When asked if I believed I would have been able to distinguish e.g. hot-side aeration, I asked myself “do I believe that it is a factor at all”? Since the answer is no, I answered no. The data would suggest that most people did the same as me re HSA and boil lengths.
When asked about the other xbmts, my answered was more based on if I would have been able to distinguish that factor (which I believe to exists at least in extreme values) when prompted to or if it had too little of an impact to do so given the specific nature of the xbmt (my only yes was re chemicals for what its worth). For lager temp, mash temp and chemicals people seem to have answered pretty close to the actual result. I am in no way stating that everyone responded in the same way as me, neither that you can compare the response percentage with the ones who were able to distinguish the correct one in the test, but read from this perspective I do find that there is some correlation (granted that most people in the survey probably not answered yes factoring in a 1/3 chans that the answer would have been correct based on sheer luck).
I four one miht have had a few befor etaking the Survey
Keep up this excellent work Marshall.
I guess my issue with your analysis is that I don’t consider that, for the group people who responded to your survey, 56% above average as a beer taster is anywhere near “staggeringly disproportional”. If fact, I’m surprised the number was so low.
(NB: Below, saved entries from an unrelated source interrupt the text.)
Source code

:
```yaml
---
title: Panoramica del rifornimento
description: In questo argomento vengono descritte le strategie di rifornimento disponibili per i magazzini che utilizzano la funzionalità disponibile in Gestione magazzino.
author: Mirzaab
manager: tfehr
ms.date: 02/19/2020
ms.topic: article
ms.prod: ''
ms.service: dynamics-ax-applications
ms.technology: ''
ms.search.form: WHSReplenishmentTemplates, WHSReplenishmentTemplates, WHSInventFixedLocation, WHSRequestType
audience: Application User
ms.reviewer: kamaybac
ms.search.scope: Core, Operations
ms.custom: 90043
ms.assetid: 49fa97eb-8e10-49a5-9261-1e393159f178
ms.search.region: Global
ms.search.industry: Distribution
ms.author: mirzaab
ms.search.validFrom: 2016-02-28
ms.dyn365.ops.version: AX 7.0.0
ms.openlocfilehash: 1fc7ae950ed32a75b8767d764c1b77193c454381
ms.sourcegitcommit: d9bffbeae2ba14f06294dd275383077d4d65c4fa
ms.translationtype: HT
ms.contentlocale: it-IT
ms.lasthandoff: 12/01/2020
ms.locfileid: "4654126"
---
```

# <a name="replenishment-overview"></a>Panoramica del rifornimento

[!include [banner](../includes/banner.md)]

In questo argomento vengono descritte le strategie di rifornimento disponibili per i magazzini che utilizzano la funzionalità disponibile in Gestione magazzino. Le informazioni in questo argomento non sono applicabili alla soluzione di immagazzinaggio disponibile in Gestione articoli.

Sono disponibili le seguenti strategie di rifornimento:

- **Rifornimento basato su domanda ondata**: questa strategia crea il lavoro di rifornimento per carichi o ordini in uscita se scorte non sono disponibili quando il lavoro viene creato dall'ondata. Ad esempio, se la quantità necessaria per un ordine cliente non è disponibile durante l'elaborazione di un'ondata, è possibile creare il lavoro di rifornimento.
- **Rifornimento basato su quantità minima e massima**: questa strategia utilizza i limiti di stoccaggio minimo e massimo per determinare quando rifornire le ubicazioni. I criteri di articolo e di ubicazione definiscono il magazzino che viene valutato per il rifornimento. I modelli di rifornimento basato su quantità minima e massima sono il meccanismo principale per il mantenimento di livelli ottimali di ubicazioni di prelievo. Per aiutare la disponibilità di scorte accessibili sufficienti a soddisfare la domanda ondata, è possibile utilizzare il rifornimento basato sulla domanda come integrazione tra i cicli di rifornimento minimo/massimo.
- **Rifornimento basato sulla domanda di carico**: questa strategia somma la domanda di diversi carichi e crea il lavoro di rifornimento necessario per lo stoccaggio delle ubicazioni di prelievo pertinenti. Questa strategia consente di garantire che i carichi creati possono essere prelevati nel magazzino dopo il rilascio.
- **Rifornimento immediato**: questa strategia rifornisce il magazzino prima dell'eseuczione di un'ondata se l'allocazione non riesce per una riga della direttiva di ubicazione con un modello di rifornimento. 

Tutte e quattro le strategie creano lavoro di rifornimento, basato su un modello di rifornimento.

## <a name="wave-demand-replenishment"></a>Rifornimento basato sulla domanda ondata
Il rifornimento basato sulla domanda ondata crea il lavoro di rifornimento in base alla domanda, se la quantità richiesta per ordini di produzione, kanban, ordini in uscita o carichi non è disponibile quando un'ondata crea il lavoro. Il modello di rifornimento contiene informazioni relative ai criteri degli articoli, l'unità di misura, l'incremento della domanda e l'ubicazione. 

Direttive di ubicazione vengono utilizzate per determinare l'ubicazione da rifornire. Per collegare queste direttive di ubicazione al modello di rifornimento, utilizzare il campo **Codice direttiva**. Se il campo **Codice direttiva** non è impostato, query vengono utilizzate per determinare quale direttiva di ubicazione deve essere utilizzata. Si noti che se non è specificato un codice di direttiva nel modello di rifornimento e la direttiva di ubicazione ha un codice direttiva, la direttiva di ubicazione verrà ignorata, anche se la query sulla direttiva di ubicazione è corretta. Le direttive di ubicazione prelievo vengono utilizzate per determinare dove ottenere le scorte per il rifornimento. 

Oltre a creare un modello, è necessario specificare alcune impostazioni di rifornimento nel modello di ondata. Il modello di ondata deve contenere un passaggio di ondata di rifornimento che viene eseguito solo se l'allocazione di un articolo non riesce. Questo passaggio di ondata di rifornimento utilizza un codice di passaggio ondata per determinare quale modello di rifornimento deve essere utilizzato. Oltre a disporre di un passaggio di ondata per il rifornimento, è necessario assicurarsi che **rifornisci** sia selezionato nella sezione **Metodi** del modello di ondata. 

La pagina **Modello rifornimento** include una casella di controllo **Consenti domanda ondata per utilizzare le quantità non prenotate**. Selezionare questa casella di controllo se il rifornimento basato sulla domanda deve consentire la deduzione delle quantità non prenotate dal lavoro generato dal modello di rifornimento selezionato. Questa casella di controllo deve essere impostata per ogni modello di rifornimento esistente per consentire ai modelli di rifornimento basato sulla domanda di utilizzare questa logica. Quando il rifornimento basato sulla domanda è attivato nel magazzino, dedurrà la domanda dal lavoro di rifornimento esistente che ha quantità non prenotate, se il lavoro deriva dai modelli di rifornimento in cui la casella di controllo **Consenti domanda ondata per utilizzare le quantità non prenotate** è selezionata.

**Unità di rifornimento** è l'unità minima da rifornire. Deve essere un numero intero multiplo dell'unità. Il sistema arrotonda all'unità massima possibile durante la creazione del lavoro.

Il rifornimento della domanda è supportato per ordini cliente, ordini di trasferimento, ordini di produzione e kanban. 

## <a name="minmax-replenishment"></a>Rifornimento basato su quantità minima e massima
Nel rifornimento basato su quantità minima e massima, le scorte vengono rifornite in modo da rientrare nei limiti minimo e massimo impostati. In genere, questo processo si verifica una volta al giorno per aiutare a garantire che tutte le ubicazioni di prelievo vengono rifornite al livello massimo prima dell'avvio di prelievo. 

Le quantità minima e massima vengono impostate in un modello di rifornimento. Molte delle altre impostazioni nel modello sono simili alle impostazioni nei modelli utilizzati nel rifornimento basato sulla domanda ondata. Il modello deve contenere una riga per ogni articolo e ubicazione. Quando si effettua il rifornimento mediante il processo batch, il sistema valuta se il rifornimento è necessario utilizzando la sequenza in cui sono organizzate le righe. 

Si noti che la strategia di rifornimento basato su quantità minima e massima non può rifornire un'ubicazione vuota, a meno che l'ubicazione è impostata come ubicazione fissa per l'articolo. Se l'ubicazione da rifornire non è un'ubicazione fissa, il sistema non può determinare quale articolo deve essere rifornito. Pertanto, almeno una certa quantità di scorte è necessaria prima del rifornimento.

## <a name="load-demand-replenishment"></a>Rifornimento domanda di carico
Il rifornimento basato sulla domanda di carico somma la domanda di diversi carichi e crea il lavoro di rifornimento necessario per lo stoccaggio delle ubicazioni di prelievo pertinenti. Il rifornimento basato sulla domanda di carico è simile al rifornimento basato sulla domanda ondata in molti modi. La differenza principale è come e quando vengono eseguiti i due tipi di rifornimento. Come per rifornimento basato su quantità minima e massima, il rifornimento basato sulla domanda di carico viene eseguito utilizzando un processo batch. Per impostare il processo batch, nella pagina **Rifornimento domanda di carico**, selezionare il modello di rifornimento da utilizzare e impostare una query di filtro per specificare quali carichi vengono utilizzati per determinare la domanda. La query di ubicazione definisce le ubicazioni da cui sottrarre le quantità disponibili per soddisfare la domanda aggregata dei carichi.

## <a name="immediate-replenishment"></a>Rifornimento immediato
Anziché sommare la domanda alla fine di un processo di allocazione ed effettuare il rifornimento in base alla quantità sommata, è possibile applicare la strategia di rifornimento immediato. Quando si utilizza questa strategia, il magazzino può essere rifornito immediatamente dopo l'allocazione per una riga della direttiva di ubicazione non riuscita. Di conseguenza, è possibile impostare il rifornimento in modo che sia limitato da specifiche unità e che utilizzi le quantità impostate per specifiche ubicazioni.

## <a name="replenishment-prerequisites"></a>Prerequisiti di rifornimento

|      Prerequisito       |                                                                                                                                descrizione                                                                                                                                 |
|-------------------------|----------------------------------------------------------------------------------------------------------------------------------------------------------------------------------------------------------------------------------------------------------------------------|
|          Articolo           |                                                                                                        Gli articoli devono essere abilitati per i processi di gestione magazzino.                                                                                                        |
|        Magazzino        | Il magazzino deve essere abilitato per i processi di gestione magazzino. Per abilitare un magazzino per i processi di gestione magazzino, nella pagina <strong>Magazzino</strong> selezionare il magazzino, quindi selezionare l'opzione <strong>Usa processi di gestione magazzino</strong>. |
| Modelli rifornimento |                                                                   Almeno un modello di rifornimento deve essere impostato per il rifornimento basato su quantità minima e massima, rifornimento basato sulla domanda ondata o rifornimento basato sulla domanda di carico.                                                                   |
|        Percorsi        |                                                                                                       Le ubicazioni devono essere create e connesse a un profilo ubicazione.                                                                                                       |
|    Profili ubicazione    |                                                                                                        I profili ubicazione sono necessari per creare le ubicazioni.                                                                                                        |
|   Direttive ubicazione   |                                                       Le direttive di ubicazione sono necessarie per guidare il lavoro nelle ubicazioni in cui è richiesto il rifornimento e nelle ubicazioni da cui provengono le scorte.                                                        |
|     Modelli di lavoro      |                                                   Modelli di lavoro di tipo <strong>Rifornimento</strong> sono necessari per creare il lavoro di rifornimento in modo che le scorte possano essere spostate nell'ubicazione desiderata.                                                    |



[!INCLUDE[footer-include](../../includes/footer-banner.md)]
Readers of this blog typically represent the more educated among beer drinkers, and it is certainly reasonable for 56% of them to consider themselves above the 50th percentile when it comes to beer tasting ability when “compared to others”.
I think your analysis takes a lot of liberties in the assumptions you are making. Maybe it was not your intent, but your tone comes off as chiding the respondents for thinking so highly of themselves. You can’t take such a strong stand on the “compared to others” question, when you freely admit later in the conclusion that the question was intentionally vague.
I’m sure I am not the only reader who is going to be rubbed the wrong way by your analysis here. Again, that may not have been your intent, but that is certainly how it comes across to me.
I’m with Eric on this one. I like a lot your work, but I think you are undoing you accomplishments with the tone of this article. (This coming from someone who put he was below average)
I appreciate your feedback. The purpose wasn’t necessarily to rub anyone the wrong way, though it doesn’t surprise that some people might be uncomfortable with the analysis– this happens often in the social sciences, it doesn’t feel good to consider these types of things.
One thing I want to point out, which I said in the last paragraph of the article, is that I completely include myself in the group I’m talking about, I’m not pointing the finger, I’m looking in the mirror.
Cheers and thanks again for sharing your thoughts!
I’m a bit skeptical about your conclusions re: “Compared to others, how good of a beer taster are you?”
I think your survey and its results reflect a type of selection bias. Your question in the survey was “Compared to others, how good of a beer taster are you?”. What you have done here is capture the general population as your population in the survey. Most people who home brew only know a few others who also home brew, but certainly know a huge number of general layabouts who swill crappy mass produced beer. It’s easy to expect respondents in your survey to think they know more about beer tasting than the majority of their friends and associates.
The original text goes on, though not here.